# Required action
Set down each entry exactly as given; pictures should not appear in the copy.

# Task material
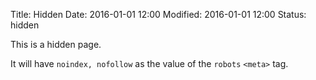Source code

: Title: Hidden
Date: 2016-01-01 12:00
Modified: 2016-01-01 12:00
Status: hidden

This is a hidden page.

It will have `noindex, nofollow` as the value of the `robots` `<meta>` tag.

# Solution to the exercise
Source code

: Title: Hidden
Date: 2016-01-01 12:00
Modified: 2016-01-01 12:00
Status: hidden

This is a hidden page.

It will have `noindex, nofollow` as the value of the `robots` `<meta>` tag.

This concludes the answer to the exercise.